- DATASET -
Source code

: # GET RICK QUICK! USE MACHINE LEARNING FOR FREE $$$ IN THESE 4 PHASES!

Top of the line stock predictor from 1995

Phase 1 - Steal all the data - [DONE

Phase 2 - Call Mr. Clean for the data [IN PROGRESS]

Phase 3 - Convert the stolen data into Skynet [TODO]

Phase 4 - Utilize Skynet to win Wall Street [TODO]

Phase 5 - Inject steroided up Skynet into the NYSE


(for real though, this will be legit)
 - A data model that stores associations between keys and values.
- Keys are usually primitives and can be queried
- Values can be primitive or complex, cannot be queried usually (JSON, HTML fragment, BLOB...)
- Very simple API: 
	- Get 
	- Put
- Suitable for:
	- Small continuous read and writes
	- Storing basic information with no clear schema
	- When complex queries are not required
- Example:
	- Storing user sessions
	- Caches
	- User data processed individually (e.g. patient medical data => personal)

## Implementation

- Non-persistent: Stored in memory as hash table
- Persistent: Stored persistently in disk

* * *

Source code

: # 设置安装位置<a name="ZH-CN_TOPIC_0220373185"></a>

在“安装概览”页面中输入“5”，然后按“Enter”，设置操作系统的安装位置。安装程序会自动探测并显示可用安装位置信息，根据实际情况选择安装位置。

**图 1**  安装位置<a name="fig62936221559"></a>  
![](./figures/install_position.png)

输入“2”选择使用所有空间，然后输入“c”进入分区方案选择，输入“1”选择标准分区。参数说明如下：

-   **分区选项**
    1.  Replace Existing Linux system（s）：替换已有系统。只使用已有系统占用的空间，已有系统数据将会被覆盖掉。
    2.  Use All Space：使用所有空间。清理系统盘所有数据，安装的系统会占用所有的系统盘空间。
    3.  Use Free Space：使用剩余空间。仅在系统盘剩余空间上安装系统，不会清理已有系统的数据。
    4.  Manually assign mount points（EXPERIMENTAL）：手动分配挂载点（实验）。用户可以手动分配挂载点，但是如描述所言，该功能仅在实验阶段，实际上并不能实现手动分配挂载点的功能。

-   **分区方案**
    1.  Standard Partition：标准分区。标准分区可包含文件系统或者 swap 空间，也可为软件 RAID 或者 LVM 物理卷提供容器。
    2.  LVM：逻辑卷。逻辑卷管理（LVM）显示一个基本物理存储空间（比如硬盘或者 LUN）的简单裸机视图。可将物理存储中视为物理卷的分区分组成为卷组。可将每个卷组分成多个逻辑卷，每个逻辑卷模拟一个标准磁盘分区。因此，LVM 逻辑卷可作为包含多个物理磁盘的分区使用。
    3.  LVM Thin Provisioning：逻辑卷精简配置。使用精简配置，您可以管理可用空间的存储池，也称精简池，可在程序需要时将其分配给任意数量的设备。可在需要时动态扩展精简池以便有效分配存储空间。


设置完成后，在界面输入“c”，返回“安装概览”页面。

==

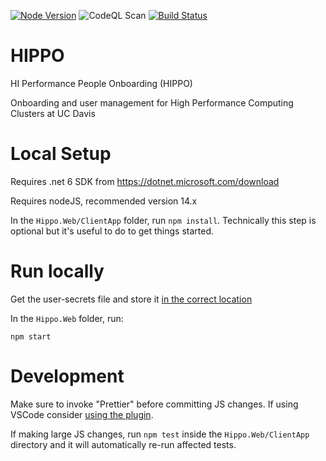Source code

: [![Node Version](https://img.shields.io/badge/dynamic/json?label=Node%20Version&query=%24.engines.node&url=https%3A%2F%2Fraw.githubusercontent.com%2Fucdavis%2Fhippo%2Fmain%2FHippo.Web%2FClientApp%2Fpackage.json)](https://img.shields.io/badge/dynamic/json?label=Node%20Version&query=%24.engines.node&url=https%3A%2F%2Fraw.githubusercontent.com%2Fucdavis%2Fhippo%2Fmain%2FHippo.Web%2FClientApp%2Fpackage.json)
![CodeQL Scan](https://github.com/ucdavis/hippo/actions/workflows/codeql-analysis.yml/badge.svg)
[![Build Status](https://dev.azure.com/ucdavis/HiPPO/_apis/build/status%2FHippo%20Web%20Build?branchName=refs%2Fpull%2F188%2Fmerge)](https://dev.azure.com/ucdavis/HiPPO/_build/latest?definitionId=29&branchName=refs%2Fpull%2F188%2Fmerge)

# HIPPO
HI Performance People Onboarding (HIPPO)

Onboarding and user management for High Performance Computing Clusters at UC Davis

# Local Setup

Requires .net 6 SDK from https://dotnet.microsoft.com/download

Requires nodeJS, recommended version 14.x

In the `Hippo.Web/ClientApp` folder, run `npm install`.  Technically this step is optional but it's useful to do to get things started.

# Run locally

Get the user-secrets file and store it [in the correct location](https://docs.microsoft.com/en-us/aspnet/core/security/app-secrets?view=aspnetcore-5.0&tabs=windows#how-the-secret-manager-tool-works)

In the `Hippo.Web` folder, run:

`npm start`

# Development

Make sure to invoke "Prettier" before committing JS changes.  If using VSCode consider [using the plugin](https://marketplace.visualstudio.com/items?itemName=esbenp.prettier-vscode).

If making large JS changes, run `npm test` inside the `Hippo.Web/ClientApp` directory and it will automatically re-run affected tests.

- BRIEF -
In the data above, find the line that contains "Requires nodeJS, recommended version 14.x" and the line that contains "# Run locally". Repeat exactly those lines and every line between them, and only those.

- EXPECTED ANSWER -
Requires nodeJS, recommended version 14.x

In the `Hippo.Web/ClientApp` folder, run `npm install`.  Technically this step is optional but it's useful to do to get things started.

# Run locally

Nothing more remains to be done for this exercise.